The goal of a named entity recognition (NER) system is to identify all textual mentions of the named entities and also classify them. It helps to solve many real world problems in Natural Language Processing (NLP). NER is also simply known as entity identification, entity chunking and entity extraction.
Commonly Used Types of Named Entity are :
ORGANIZATION: Georgia-Pacific Corp., WHO
PERSON: Eddy Bonte, President Obama
LOCATION: Murray River, Mount Everest
DATE: June, 2008–06–29
TIME: two fifty a m, 1:30 p.m.
MONEY: 175 million Canadian Dollars, GBP 10.40
PERCENT: twenty pct, 18.75 %
FACILITY: Washington Monument, Stonehenge
GPE: South East Asia, Midlothian
NER using spaCy
In this article, we discuss how to build a system or recognizer to extract named entities using Spacy library.
What’s spaCy?
spaCy is a free, open-source library for advanced Natural Language Processing (NLP) in Python.

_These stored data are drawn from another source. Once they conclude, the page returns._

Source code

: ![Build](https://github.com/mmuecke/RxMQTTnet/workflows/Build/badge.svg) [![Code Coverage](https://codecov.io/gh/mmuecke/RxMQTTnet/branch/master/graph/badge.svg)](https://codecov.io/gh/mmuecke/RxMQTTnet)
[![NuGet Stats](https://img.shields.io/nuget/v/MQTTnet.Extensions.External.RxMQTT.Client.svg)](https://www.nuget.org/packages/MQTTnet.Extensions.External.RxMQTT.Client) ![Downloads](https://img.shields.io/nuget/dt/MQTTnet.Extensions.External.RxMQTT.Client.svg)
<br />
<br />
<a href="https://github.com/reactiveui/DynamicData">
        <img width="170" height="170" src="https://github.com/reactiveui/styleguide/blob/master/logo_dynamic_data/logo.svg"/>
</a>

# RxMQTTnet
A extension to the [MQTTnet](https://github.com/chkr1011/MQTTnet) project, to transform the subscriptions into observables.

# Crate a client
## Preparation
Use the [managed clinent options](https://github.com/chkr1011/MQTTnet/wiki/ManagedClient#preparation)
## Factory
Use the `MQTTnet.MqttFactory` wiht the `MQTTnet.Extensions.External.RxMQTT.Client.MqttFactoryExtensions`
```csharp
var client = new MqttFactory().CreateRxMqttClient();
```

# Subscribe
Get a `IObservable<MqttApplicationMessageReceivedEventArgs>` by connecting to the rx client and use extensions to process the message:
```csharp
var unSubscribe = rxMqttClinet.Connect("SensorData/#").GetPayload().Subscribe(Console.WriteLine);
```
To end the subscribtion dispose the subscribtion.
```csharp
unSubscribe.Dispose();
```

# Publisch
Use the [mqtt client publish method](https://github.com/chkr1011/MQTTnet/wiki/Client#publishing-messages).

If you’re working with a lot of text, you’ll eventually want to know more about it. For example, what’s it about? What do the words mean in context? Who is doing what to whom? What companies and products are mentioned? Which texts are similar to each other?
spaCy is designed specifically for production use and helps you build applications that process and “understand” large volumes of text. It can be used to build information extraction or natural language understanding systems, or to pre-process text for deep learning.
Installation
Using pip
SpaCy can be installed using a simple pip
install. Using pip, spaCy releases are available as source packages and binary wheels. Before you install spaCy and its dependencies, make sure that your pip
, setuptools
and wheel
are up to date.
pip install -U pip setuptools wheel
pip install -U spacy
Using Conda
Thanks to our great community, we’ve been able to re-add conda support. You can also install spaCy via conda-forge
:
conda install -c conda-forge spacy
Let’s begin!
# Load a spacy model and chekc if it has ner
import spacy
nlp=spacy.load('en_core_web_sm')
nlp.pipe_names#> ['tagger', 'parser', 'ner']
Let’s have a look at how the default NER performs on an article about E-commerce companies.
# Performing NER on E-commerce article
article_text = """India that previously comprised only a handful of players in the e-commerce space, is now home to many biggies and giants battling out with each other to reach the top. This is thanks to the overwhelming internet and smartphone penetration coupled with the ever-increasing digital adoption across the country. These new-age innovations not only gave emerging startups a unique platform to deliver seamless shopping experiences but also provided brick and mortar stores with a level-playing field to begin their online journeys without leaving their offline legacies.
In the wake of so many players coming together on one platform, the Indian e-commerce market is envisioned to reach USD 84 billion in 2021 from USD 24 billion in 2017. Further, with the rate at which internet penetration is increasing, we can expect more and more international retailers coming to India in addition to a large pool of new startups. This, in turn, will provide a major Philip to the organized retail market and boost its share from 12% in 2017 to 22-25% by 2021.
Here’s a view to the e-commerce giants that are dominating India’s online shopping space:
Amazon – One of the uncontested global leaders, Amazon started its journey as a simple online bookstore that gradually expanded its reach to provide a large suite of diversified products including media, furniture, food, and electronics, among others. And now with the launch of Amazon Prime and Amazon Music Limited, it has taken customer experience to a godly level, which will remain undefeatable for a very long time.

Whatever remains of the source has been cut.